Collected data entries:
----

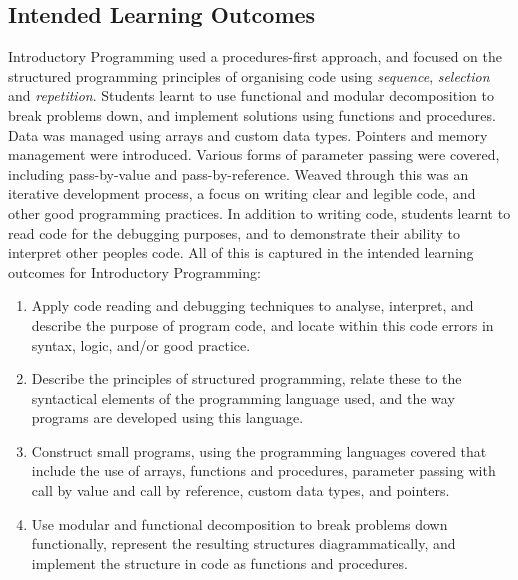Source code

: \cite{Gregor:2008}


\subsection{Intended Learning Outcomes} %
\label{sec:intro:intended_learning_outcomes}



Introductory Programming used a procedures-first approach, and focused on the structured programming principles of organising code using \emph{sequence}, \emph{selection} and \emph{repetition}. Students learnt to use functional and modular decomposition to break problems down, and implement solutions using functions and procedures. Data was managed using arrays and custom data types. Pointers and memory management were introduced. Various forms of parameter passing were covered, including pass-by-value and pass-by-reference. Weaved through this was an iterative development process, a focus on writing clear and legible code, and other good programming practices. In addition to writing code, students learnt to read code for the debugging purposes, and to demonstrate their ability to interpret other peoples code. All of this is captured in the intended learning outcomes for Introductory Programming:
\begin{enumerate}
	\item Apply code reading and debugging techniques to analyse, interpret, and describe the purpose of program code, and locate within this code errors in syntax, logic, and/or good practice.
	\item Describe the principles of structured programming, relate these to the syntactical elements of the programming language used, and the way programs are developed using this language.
	\item Construct small programs, using the programming languages covered that include the use of arrays, functions and procedures, parameter passing with call by value and call by reference, custom data types, and pointers.
	\item Use modular and functional decomposition to break problems down functionally, represent the resulting structures diagrammatically, and implement the structure in code as functions and procedures.
\end{enumerate}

----

Copy every line in the entries above that has the string "problems" in it.

• [RESULT FOR THIS EXERCISE]
Introductory Programming used a procedures-first approach, and focused on the structured programming principles of organising code using \emph{sequence}, \emph{selection} and \emph{repetition}. Students learnt to use functional and modular decomposition to break problems down, and implement solutions using functions and procedures. Data was managed using arrays and custom data types. Pointers and memory management were introduced. Various forms of parameter passing were covered, including pass-by-value and pass-by-reference. Weaved through this was an iterative development process, a focus on writing clear and legible code, and other good programming practices. In addition to writing code, students learnt to read code for the debugging purposes, and to demonstrate their ability to interpret other peoples code. All of this is captured in the intended learning outcomes for Introductory Programming:
	\item Use modular and functional decomposition to break problems down functionally, represent the resulting structures diagrammatically, and implement the structure in code as functions and procedures.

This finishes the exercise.